Saved entries:
-*-
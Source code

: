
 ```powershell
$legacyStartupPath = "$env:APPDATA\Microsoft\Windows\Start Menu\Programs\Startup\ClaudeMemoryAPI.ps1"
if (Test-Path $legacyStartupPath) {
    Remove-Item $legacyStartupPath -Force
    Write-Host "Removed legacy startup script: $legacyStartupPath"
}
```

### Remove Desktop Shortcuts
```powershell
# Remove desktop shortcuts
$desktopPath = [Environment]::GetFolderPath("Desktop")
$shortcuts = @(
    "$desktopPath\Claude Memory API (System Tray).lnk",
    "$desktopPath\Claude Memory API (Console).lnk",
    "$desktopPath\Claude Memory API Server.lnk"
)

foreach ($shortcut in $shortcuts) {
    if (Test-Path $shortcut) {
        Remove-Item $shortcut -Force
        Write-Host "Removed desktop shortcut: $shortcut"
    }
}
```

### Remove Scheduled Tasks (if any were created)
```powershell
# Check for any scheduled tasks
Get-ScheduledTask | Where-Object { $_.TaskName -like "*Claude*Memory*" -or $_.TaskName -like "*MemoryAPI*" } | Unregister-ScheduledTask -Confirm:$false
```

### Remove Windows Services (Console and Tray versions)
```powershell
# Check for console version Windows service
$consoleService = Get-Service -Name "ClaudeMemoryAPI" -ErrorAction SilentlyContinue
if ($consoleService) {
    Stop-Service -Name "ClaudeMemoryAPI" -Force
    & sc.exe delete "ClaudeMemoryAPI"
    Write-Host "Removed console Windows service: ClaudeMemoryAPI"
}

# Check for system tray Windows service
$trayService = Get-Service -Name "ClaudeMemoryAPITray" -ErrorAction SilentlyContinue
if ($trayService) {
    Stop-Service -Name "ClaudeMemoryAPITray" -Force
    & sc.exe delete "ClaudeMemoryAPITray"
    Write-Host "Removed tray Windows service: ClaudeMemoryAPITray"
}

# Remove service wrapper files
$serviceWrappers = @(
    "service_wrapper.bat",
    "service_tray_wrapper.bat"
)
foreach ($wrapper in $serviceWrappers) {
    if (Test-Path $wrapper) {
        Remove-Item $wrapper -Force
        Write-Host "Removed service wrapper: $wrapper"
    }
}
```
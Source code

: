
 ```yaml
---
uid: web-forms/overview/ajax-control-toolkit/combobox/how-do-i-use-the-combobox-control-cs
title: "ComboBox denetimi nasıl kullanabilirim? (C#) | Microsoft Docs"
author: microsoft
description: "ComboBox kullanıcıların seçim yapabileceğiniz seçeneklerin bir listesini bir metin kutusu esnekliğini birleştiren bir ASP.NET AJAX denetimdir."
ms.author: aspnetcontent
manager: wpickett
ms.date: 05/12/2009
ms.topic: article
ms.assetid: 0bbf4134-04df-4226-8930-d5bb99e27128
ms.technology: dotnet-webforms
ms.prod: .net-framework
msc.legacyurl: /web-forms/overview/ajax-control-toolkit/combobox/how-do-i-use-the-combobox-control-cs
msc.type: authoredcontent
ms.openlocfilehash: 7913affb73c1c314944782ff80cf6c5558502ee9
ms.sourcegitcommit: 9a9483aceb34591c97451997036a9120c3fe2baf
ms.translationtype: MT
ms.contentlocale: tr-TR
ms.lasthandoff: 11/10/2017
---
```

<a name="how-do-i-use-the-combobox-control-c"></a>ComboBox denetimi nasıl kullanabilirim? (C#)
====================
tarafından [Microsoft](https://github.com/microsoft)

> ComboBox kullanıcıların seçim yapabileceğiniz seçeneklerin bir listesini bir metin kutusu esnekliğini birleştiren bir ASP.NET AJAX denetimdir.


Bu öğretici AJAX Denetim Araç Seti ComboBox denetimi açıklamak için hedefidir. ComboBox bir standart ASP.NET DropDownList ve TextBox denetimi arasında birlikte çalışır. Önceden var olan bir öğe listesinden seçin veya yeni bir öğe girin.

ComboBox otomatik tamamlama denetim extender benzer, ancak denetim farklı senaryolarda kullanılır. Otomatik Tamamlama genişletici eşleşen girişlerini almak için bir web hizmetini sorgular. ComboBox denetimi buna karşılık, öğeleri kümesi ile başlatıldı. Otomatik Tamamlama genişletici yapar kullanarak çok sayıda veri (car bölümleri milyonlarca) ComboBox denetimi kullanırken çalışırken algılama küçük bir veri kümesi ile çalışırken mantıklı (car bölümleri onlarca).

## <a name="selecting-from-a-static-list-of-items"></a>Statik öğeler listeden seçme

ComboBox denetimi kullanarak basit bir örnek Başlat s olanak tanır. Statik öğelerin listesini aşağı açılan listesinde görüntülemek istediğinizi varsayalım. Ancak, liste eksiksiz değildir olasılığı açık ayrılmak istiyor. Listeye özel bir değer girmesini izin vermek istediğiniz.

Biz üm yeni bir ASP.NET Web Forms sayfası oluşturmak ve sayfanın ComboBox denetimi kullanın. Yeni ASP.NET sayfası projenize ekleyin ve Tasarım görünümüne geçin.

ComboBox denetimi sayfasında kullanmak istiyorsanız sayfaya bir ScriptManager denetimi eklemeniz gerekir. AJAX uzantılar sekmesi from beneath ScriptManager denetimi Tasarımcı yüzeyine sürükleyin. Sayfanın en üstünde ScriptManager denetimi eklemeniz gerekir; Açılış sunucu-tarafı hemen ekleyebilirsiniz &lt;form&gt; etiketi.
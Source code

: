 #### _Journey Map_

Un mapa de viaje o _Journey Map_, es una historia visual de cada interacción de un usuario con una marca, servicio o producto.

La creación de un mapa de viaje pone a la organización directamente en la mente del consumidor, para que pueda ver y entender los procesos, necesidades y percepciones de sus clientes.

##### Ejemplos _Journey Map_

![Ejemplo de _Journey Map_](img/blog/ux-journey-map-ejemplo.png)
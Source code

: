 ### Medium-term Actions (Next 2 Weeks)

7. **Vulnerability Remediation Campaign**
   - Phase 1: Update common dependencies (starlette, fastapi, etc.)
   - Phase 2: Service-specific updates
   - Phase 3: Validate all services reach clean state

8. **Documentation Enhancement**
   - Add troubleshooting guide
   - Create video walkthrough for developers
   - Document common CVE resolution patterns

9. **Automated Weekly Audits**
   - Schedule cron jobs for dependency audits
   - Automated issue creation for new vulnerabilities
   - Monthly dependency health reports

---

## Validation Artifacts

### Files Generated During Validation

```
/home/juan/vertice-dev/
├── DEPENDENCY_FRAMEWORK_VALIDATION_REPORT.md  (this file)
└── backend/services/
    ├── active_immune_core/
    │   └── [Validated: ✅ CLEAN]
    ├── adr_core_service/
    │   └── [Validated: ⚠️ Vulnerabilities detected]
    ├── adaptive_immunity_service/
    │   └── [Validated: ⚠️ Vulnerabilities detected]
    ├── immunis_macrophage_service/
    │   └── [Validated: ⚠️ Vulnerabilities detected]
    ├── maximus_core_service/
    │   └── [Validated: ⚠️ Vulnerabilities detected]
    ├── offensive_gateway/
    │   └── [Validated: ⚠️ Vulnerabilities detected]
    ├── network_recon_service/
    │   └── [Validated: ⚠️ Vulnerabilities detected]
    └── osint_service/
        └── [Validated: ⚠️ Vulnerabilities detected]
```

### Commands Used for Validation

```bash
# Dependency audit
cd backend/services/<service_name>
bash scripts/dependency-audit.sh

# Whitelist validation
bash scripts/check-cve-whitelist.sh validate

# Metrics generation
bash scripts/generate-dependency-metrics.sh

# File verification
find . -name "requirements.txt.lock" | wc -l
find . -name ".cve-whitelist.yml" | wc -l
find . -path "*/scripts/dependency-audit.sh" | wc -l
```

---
-*-
**What this task involves**
Those lines above that contain the string "delete" should be returned.

**Reply to the exercise**
    & sc.exe delete "ClaudeMemoryAPI"
    & sc.exe delete "ClaudeMemoryAPITray"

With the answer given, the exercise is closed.